Exact copy, no pictures: return all the data below as written.
[LISTED ENTRIES Boundary: Start]
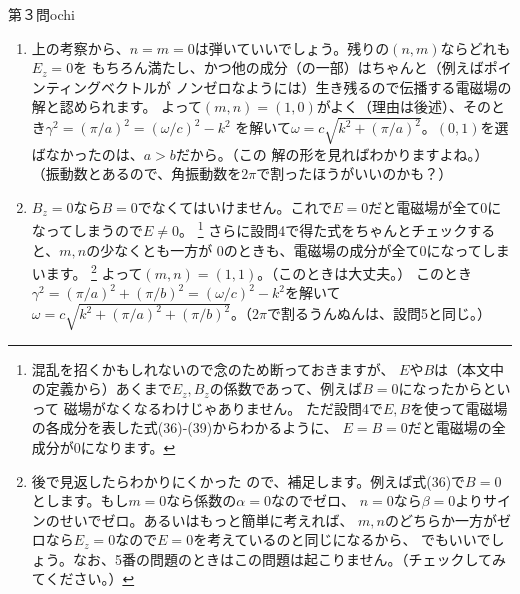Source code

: \begin{answer}{第３問}{ochi}
\begin{enumerate}
\item
  上の考察から、$n=m=0$は弾いていいでしょう。残りの$(n,m)$ならどれも$E_z=0$を
  もちろん満たし、かつ他の成分（の一部）はちゃんと（例えばポインティングベクトルが
  ノンゼロなようには）生き残るので伝播する電磁場の解と認められます。
  よって$(m,n)=(1,0)$がよく（理由は後述）、そのとき$\gamma^2=(\pi/a)^2=(\omega/c)^2-k^2$
  を解いて$\omega=c\sqrt{k^2+(\pi/a)^2}$。$(0,1)$を選ばなかったのは、$a>b$だから。（この
  解の形を見ればわかりますよね。）
  （振動数とあるので、角振動数を$2\pi$で割ったほうがいいのかも？）

\item
  $B_z=0$なら$B=0$でなくてはいけません。これで$E=0$だと電磁場が全て$0$になってしまうので$E\neq 0$。
  \footnote{混乱を招くかもしれないので念のため断っておきますが、
  $E$や$B$は（本文中の定義から）あくまで$E_z,B_z$の係数であって、例えば$B=0$になったからといって
  磁場がなくなるわけじゃありません。
  ただ設問4で$E,B$を使って電磁場の各成分を表した式(36)-(39)からわかるように、
  $E=B=0$だと電磁場の全成分が0になります。}
  さらに設問4で得た式をちゃんとチェックすると、$m,n$の少なくとも一方が
  $0$のときも、電磁場の成分が全て$0$になってしまいます。
  \footnote{後で見返したらわかりにくかった
  ので、補足します。例えば式(36)で$B=0$とします。もし$m=0$なら係数の$\alpha=0$なのでゼロ、
  $n=0$なら$\beta=0$よりサインのせいでゼロ。あるいはもっと簡単に考えれば、
  $m,n$のどちらか一方がゼロなら$E_z=0$なので$E=0$を考えているのと同じになるから、
  でもいいでしょう。なお、5番の問題のときはこの問題は起こりません。（チェックしてみてください。）}
  よって$(m,n)=(1,1)$。（このときは大丈夫。）
  このとき$\gamma^2=(\pi/a)^2+(\pi/b)^2=(\omega/c)^2-k^2$を解いて$\omega=c\sqrt{k^2+(\pi/a)^2
  +(\pi/b)^2}$。（$2\pi$で割るうんぬんは、設問5と同じ。）
\end{enumerate}
\end{answer}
[LISTED ENTRIES Boundary: End]
RESPONSE BOX:
Source code

: \begin{answer}{第３問}{ochi}
\begin{enumerate}
\item
  上の考察から、$n=m=0$は弾いていいでしょう。残りの$(n,m)$ならどれも$E_z=0$を
  もちろん満たし、かつ他の成分（の一部）はちゃんと（例えばポインティングベクトルが
  ノンゼロなようには）生き残るので伝播する電磁場の解と認められます。
  よって$(m,n)=(1,0)$がよく（理由は後述）、そのとき$\gamma^2=(\pi/a)^2=(\omega/c)^2-k^2$
  を解いて$\omega=c\sqrt{k^2+(\pi/a)^2}$。$(0,1)$を選ばなかったのは、$a>b$だから。（この
  解の形を見ればわかりますよね。）
  （振動数とあるので、角振動数を$2\pi$で割ったほうがいいのかも？）

\item
  $B_z=0$なら$B=0$でなくてはいけません。これで$E=0$だと電磁場が全て$0$になってしまうので$E\neq 0$。
  \footnote{混乱を招くかもしれないので念のため断っておきますが、
  $E$や$B$は（本文中の定義から）あくまで$E_z,B_z$の係数であって、例えば$B=0$になったからといって
  磁場がなくなるわけじゃありません。
  ただ設問4で$E,B$を使って電磁場の各成分を表した式(36)-(39)からわかるように、
  $E=B=0$だと電磁場の全成分が0になります。}
  さらに設問4で得た式をちゃんとチェックすると、$m,n$の少なくとも一方が
  $0$のときも、電磁場の成分が全て$0$になってしまいます。
  \footnote{後で見返したらわかりにくかった
  ので、補足します。例えば式(36)で$B=0$とします。もし$m=0$なら係数の$\alpha=0$なのでゼロ、
  $n=0$なら$\beta=0$よりサインのせいでゼロ。あるいはもっと簡単に考えれば、
  $m,n$のどちらか一方がゼロなら$E_z=0$なので$E=0$を考えているのと同じになるから、
  でもいいでしょう。なお、5番の問題のときはこの問題は起こりません。（チェックしてみてください。）}
  よって$(m,n)=(1,1)$。（このときは大丈夫。）
  このとき$\gamma^2=(\pi/a)^2+(\pi/b)^2=(\omega/c)^2-k^2$を解いて$\omega=c\sqrt{k^2+(\pi/a)^2
  +(\pi/b)^2}$。（$2\pi$で割るうんぬんは、設問5と同じ。）
\end{enumerate}
\end{answer}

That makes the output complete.